Your goal - Only the lines from the one containing "add image='true' to" to the end of the entries should be written out, each exactly as it stands, both ends included.

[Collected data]

+--

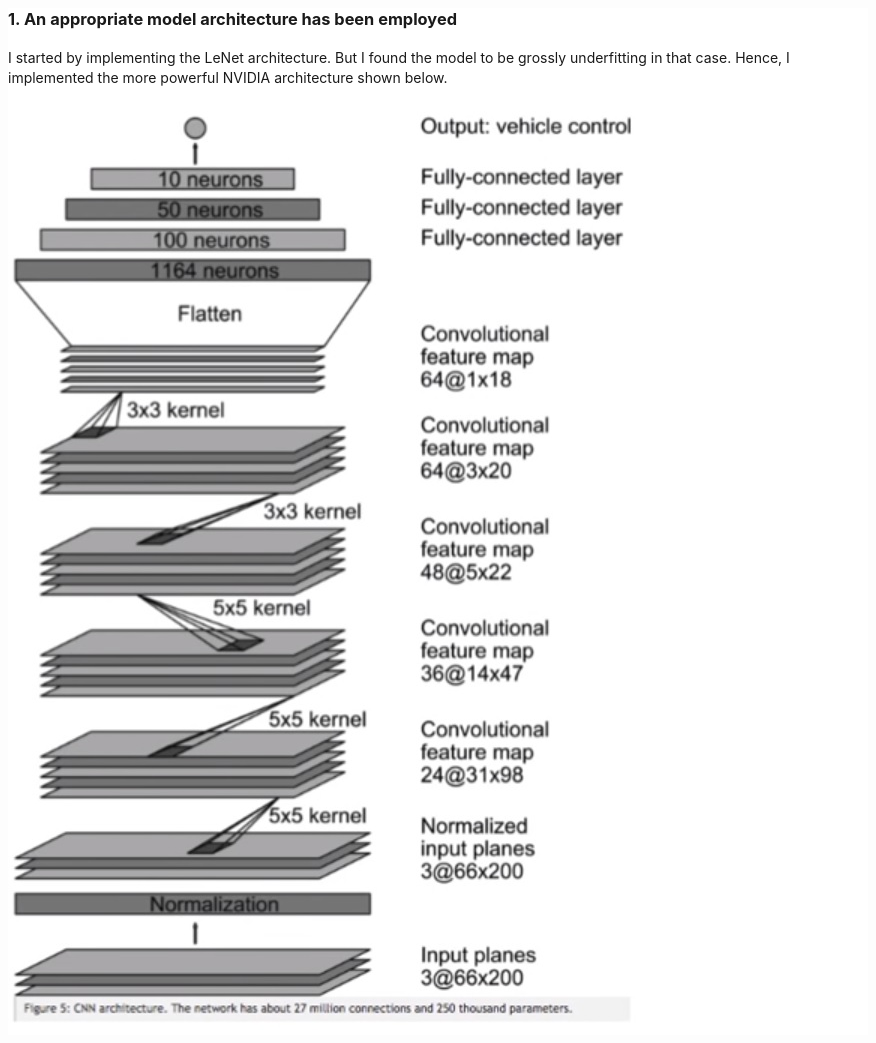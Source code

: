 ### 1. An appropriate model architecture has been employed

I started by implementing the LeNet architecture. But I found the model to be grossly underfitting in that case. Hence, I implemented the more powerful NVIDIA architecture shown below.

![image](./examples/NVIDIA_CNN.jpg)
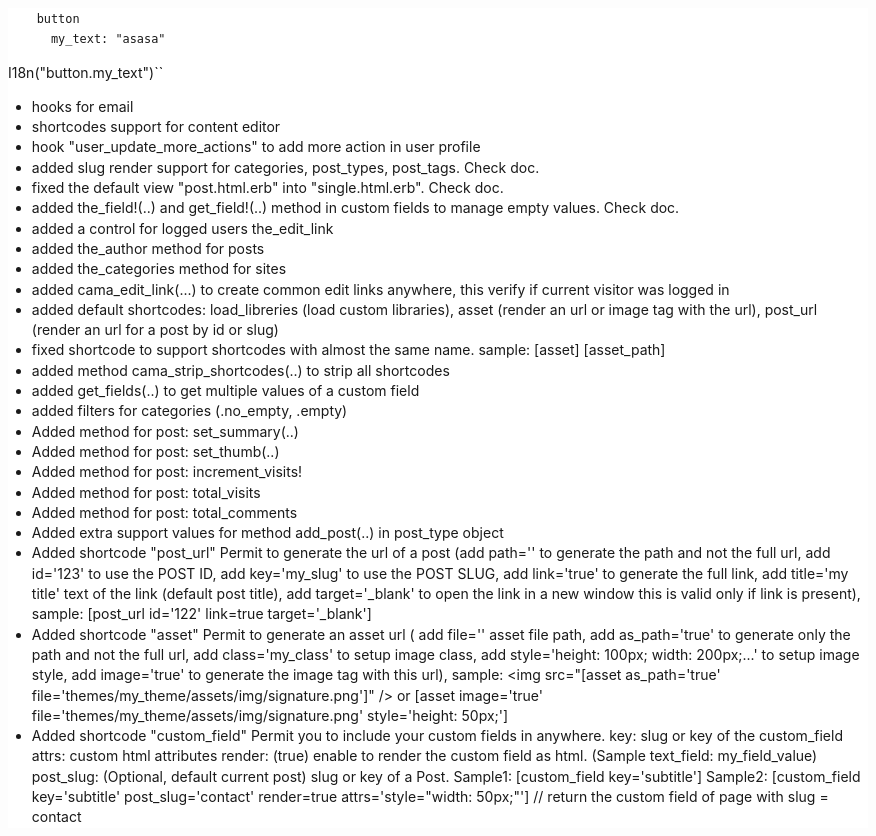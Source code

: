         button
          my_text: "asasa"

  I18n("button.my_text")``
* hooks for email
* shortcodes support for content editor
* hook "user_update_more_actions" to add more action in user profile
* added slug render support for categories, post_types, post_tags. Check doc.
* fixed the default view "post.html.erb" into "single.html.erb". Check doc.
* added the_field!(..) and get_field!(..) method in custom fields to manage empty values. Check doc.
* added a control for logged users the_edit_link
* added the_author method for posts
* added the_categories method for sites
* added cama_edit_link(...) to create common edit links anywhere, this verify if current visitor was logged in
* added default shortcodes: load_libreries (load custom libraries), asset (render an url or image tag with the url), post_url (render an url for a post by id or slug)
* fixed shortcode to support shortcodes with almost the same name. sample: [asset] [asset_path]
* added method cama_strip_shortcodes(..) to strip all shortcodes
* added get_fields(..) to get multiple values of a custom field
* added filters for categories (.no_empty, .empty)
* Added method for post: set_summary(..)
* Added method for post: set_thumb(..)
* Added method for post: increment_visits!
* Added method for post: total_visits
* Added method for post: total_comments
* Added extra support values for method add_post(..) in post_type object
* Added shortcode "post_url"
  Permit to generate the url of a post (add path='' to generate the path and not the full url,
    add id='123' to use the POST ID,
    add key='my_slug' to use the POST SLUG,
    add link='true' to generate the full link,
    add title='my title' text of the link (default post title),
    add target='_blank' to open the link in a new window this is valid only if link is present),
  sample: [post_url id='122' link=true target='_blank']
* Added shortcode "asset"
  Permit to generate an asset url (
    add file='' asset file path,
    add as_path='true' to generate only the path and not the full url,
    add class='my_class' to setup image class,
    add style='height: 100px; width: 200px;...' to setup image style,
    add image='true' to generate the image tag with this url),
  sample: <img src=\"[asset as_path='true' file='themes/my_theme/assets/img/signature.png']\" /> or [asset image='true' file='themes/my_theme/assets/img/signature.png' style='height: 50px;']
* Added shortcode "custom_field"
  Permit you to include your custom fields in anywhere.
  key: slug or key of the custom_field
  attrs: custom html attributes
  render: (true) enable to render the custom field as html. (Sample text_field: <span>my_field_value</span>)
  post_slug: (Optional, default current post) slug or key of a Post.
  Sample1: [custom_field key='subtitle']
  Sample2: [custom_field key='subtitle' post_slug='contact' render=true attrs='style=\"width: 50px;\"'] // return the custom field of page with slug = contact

+--

Task result -
    add image='true' to generate the image tag with this url),
  sample: <img src=\"[asset as_path='true' file='themes/my_theme/assets/img/signature.png']\" /> or [asset image='true' file='themes/my_theme/assets/img/signature.png' style='height: 50px;']
* Added shortcode "custom_field"
  Permit you to include your custom fields in anywhere.
  key: slug or key of the custom_field
  attrs: custom html attributes
  render: (true) enable to render the custom field as html. (Sample text_field: <span>my_field_value</span>)
  post_slug: (Optional, default current post) slug or key of a Post.
  Sample1: [custom_field key='subtitle']
  Sample2: [custom_field key='subtitle' post_slug='contact' render=true attrs='style=\"width: 50px;\"'] // return the custom field of page with slug = contact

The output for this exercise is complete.